~/blog/Programming-Chess-Engines-Part-2
Published on

Programming Chess Engines Part 2

2155 words11 min read
Authors

Part 1: The Game Representation can be found here

This part of the Programming Chess Engines series focuses on search algorithms. Let's start with a brief primer on what we have so far:

Background

Assume that we have a functional board representation, complete with functionality for common methods such as:

  • Enumerate all legal moves in a position
  • Make/unmake a move on the board
  • Check for end states (checkmate, stalemate, repetition)

This is the backbone of our chess engine, but now we must fill in the brains, which allows the engine to input a position and output the objectively best move.

Conceptually, the task is very easy to understand, but in practice it's very difficult. Why is that? The goal is for us to answer that question by the end of this article. Without further ado, let's dive straight into the basics of search algorithms.

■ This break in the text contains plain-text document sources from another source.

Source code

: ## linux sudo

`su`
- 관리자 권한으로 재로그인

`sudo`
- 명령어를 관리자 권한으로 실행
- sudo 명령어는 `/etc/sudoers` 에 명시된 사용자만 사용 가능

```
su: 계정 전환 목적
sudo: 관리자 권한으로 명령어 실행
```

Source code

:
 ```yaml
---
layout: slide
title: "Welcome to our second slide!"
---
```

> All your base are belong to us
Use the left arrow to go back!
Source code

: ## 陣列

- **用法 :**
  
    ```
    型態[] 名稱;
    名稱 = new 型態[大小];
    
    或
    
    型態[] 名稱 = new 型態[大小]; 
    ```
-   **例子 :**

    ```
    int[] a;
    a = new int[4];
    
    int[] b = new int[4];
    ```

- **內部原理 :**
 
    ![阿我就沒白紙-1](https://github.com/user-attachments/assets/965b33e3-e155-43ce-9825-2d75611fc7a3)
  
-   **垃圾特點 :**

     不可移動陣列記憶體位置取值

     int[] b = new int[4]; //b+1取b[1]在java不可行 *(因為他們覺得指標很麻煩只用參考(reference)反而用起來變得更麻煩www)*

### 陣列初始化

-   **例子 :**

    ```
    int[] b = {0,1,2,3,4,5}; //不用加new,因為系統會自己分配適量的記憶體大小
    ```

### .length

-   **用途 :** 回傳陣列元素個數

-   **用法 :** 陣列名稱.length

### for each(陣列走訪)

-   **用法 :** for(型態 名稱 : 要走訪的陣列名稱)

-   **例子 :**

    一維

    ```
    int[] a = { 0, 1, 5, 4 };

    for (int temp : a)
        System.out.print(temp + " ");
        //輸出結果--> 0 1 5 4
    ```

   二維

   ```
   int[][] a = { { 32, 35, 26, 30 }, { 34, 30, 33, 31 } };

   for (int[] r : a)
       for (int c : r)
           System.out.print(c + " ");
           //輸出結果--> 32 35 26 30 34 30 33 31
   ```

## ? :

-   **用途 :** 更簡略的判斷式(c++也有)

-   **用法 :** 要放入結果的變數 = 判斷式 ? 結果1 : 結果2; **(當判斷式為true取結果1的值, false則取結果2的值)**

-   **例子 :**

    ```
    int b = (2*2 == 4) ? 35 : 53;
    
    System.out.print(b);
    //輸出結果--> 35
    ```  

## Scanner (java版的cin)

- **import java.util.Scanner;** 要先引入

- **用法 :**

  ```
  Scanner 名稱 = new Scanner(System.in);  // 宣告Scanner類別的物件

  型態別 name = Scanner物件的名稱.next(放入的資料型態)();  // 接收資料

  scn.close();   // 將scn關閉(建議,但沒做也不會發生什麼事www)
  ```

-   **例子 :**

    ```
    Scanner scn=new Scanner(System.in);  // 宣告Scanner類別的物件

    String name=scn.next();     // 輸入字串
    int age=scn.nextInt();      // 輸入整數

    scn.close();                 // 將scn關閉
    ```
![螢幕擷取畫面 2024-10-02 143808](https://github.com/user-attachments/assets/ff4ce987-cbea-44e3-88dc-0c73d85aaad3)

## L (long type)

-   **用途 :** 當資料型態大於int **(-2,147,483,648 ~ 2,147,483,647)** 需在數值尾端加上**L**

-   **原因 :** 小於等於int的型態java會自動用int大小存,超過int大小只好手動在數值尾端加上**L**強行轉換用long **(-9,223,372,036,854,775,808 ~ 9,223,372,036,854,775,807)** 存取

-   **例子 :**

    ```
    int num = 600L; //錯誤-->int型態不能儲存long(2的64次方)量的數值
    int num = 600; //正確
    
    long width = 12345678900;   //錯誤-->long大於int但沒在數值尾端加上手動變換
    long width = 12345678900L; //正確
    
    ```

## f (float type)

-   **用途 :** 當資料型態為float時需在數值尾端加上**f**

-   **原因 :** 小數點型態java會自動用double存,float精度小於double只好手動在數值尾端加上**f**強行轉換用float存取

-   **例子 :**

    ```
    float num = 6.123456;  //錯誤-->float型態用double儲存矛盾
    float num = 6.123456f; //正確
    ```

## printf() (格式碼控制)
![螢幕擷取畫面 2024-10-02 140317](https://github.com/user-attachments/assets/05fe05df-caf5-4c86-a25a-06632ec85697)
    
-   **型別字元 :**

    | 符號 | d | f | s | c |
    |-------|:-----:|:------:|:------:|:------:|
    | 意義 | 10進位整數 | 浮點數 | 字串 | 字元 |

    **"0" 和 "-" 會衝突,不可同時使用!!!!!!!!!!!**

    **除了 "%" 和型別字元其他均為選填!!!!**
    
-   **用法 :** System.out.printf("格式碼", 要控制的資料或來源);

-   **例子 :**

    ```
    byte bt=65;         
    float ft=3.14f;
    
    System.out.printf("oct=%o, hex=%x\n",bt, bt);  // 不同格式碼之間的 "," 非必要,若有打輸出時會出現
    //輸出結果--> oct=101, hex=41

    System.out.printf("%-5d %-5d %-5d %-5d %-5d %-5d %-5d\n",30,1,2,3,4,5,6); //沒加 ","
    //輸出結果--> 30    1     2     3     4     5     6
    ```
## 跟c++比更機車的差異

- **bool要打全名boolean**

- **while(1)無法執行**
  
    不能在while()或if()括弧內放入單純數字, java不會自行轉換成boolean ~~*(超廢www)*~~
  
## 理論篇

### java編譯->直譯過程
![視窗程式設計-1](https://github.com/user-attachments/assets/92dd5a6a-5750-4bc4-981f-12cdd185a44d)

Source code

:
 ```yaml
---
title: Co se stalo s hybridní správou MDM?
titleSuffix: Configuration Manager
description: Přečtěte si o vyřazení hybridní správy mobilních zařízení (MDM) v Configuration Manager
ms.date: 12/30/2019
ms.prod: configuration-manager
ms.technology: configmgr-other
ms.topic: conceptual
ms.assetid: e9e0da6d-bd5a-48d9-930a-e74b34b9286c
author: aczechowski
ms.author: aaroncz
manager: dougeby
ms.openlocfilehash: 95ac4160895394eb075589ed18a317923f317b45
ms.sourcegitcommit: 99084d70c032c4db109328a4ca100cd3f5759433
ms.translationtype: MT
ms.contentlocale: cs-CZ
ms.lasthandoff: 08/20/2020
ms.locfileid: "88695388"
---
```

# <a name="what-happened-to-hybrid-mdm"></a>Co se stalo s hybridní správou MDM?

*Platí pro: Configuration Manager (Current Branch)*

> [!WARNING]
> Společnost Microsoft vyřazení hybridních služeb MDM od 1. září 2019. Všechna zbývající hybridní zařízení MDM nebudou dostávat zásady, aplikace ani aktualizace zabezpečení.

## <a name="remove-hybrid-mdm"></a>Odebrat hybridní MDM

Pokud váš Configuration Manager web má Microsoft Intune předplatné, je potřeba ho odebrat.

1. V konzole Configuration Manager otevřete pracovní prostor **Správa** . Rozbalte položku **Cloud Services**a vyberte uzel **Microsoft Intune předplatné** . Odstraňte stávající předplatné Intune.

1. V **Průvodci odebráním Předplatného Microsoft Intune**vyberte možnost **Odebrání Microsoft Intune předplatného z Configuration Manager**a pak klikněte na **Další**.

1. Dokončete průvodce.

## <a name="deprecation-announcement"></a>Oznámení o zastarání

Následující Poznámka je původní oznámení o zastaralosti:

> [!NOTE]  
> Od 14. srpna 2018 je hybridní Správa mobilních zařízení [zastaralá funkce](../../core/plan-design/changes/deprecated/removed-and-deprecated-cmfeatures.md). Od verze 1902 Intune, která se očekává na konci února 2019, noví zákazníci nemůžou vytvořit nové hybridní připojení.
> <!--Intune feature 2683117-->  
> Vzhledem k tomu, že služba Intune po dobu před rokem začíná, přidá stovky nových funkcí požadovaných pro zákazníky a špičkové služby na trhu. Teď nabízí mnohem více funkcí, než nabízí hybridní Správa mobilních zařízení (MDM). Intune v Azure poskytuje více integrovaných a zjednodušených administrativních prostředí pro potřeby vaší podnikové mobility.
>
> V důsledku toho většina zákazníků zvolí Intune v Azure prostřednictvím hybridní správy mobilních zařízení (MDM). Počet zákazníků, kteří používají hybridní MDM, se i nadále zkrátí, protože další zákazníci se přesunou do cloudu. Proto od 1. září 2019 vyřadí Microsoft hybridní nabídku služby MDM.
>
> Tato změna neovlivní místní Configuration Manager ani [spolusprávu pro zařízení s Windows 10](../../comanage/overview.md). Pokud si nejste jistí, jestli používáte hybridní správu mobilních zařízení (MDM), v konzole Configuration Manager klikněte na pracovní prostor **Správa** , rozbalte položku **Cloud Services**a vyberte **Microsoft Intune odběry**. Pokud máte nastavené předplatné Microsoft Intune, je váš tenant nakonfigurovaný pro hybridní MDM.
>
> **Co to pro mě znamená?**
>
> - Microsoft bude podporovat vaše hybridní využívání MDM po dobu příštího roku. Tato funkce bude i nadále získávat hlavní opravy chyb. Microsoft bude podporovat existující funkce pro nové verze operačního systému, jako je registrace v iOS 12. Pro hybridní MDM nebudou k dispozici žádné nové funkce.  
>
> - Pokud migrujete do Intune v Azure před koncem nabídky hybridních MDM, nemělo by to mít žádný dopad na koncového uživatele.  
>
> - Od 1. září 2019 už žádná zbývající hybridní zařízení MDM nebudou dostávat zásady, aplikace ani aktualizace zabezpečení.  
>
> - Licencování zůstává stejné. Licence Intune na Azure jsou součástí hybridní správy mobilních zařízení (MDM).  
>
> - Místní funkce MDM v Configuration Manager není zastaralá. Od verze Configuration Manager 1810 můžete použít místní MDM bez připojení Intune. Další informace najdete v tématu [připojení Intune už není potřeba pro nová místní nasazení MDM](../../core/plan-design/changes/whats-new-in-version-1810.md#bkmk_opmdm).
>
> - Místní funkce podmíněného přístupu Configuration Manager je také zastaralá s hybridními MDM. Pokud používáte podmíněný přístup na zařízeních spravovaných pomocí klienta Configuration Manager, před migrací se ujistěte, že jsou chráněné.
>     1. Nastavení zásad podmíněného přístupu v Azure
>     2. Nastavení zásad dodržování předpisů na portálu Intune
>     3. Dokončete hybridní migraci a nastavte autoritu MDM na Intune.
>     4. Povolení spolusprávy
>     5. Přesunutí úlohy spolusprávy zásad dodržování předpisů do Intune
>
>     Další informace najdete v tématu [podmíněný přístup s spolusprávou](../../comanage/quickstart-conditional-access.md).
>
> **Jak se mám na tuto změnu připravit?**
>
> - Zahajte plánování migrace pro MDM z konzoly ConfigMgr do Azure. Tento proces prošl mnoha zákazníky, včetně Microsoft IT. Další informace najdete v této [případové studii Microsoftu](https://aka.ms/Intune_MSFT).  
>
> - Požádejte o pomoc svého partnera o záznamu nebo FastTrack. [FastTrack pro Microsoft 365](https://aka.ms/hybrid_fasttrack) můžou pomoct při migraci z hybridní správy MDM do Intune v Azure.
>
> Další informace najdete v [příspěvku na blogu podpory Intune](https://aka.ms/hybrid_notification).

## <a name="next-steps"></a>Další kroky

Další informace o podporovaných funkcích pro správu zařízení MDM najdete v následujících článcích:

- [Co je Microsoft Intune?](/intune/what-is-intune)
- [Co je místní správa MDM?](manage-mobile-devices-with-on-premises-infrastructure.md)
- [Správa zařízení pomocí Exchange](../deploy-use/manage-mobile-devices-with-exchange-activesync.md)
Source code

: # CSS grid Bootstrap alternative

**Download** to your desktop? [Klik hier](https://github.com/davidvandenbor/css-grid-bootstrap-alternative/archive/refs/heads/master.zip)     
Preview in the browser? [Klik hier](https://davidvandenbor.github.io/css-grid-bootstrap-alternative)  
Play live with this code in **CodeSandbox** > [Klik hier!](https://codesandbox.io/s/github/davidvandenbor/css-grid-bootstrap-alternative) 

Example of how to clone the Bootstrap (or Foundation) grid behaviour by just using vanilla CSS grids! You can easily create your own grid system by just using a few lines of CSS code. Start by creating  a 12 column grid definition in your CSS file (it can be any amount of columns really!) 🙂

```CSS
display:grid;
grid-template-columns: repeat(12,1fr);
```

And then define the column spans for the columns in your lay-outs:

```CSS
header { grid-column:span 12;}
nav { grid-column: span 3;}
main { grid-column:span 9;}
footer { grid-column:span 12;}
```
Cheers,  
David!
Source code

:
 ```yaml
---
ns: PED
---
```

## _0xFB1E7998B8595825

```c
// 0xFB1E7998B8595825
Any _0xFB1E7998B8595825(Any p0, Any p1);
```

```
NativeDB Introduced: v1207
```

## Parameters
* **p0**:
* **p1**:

Part 2: Search and Evaluation

The Basics: Minimax

Given a chess position, how do we find the best move? If we had infinite computing power, the answer to this question would be to brute-force every possibility in the game tree until a terminal state is reached, and to use this information to make a decision. Here's the common example of tic-tac-toe to illustrate how this strategy works in practice:

diagram of shifting a pawn bitboard to move forward 1 square

When we get to a terminal state, it makes sense to assign that state a score, for example:

  • Win: +1
  • Draw: 0
  • Loss: -1

We can now propagate this score up the game tree to the root node, or our current position. If it is our turn to move and we can win the game with a certain move, then the score for the position should be +1, since we've looked ahead to know we can reach the winning position. This process works recursively.

diagram of shifting a pawn bitboard to move forward 1 square

The main catch to be aware of is that we must evaluate the position from the opposite perspective every time we propagate scores up the tree, since a +1 score for us is actually a -1 score from the perspective of the opponent. Practically speaking, this just means reversing the signs of the scores on every recursive evaluation. The score of a position is evaluated as the best score (from the perspective of the current player) a move can return.

And that's all there is to the rudimentary search algorithm known as minimax! The name is derived from the fact that player A is trying to maximize the score and player B is trying to minimize the score (remember, +1 means win, -1 means loss).

It's time to build upon this foundational strategy to improve on minimax, but first, we must answer the question: why does naive minimax not work for chess?

Branching Factor

For a simple game like tic-tac-toe, minimax works perfectly because we can brute force every possibility to the end of the game. The game can only be 9 moves long at most, and for each move there is a maximum of 9 possible moves. Furthermore, the number of possible moves reduces by 1 every turn, so this naturally leads us to 9! = 362,880 possible positions—though in reality games can end early, so the true number is 255,168 (according to stackexchange). The branching factor for a game tree refers to the number of possible options for every move. The larger this factor, the more the search space will explode as the number of moves grow. Usually, this number is not fixed, so we compute or approximate the average branching factor of the game. For tic-tac-toe, this number is around 4, which is very low. Coming back to chess, the average branching factor is 35. Coupled with the fact that the average game length is around 70 moves, it is clear that brute force is computationally infeasible.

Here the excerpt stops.